■ ASSIGNMENT ■
Find and copy every line in the records that includes the string "Veja".
─── RECORDS FOR PROCESSING
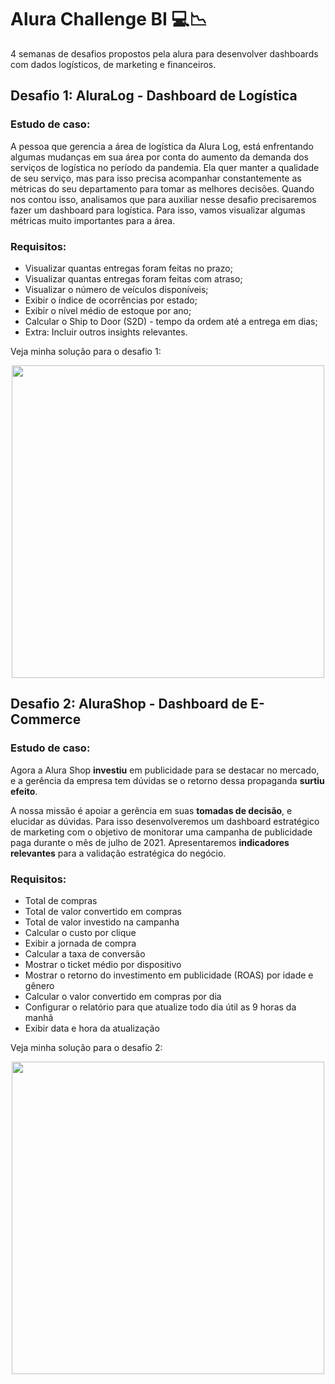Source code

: # Alura Challenge BI :computer::chart_with_downwards_trend:

4 semanas de desafios propostos pela alura para desenvolver dashboards com dados logísticos, de marketing e financeiros.

## 

## Desafio 1: AluraLog - Dashboard de Logística

### 

### Estudo de caso:

A pessoa que gerencia a área de logística da Alura Log, está  enfrentando algumas mudanças em sua área por conta do aumento da demanda dos serviços de logística no período da pandemia. Ela quer manter a  qualidade de seu serviço, mas para isso precisa acompanhar  constantemente as métricas do seu departamento para tomar as melhores  decisões. Quando nos contou isso, analisamos que para auxiliar nesse  desafio precisaremos fazer um dashboard para logística. Para isso, vamos visualizar algumas métricas muito importantes para a área.

### 

### Requisitos:

- Visualizar quantas entregas foram feitas no prazo;
- Visualizar quantas entregas foram feitas com atraso;
- Visualizar o número de veículos disponíveis;
- Exibir o índice de ocorrências por estado;
- Exibir o nível médio de estoque por ano;
- Calcular o Ship to Door (S2D) - tempo da ordem até a entrega em dias;
- Extra: Incluir outros insights relevantes.

Veja minha solução para o desafio 1:

<p align="center">
  <a href="https://user-images.githubusercontent.com/91086296/135206469-adf33a21-1714-49e1-89f4-cf684a3b4397.png"><img src="https://user-images.githubusercontent.com/91086296/135206469-adf33a21-1714-49e1-89f4-cf684a3b4397.png" width="500" position="center"/></a>
</p>


## Desafio 2: AluraShop - Dashboard de E-Commerce

### Estudo de caso:

Agora a Alura Shop **investiu** em publicidade para se destacar no mercado, e a gerência da empresa tem dúvidas se o retorno dessa propaganda **surtiu efeito**.

A nossa missão é apoiar a gerência em suas **tomadas de decisão**, e elucidar as dúvidas. Para isso desenvolveremos um dashboard  estratégico de marketing com o objetivo de monitorar uma campanha de  publicidade paga durante o mês de julho de 2021. Apresentaremos **indicadores relevantes** para a validação estratégica do negócio.

### Requisitos:

<ul>
    <li>Total de compras</li>
    <li>Total de valor convertido em compras</li>
    <li>Total de valor investido na campanha</li>
    <li>Calcular o custo por clique</li>
    <li>Exibir a jornada de compra</li>
    <li>Calcular a taxa de conversão</li>
    <li>Mostrar o ticket médio por dispositivo</li>
    <li>Mostrar o retorno do investimento em publicidade (ROAS) por idade e gênero</li>
    <li>Calcular o valor convertido em compras por dia</li>
    <li>Configurar o relatório para que atualize todo dia útil as 9 horas da manhã</li>
    <li>Exibir data e hora da atualização</li>
</ul>



Veja minha solução para o desafio 2:


<p align="center">
  <a href="https://user-images.githubusercontent.com/91086296/143540786-9f27c264-421b-4c02-91c9-cf98518a30eb.png"><img src="https://user-images.githubusercontent.com/91086296/143540786-9f27c264-421b-4c02-91c9-cf98518a30eb.png" width="500" position="center"/></a>
</p>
──────
■ SOLUTION BELOW ■
Veja minha solução para o desafio 1:
Veja minha solução para o desafio 2:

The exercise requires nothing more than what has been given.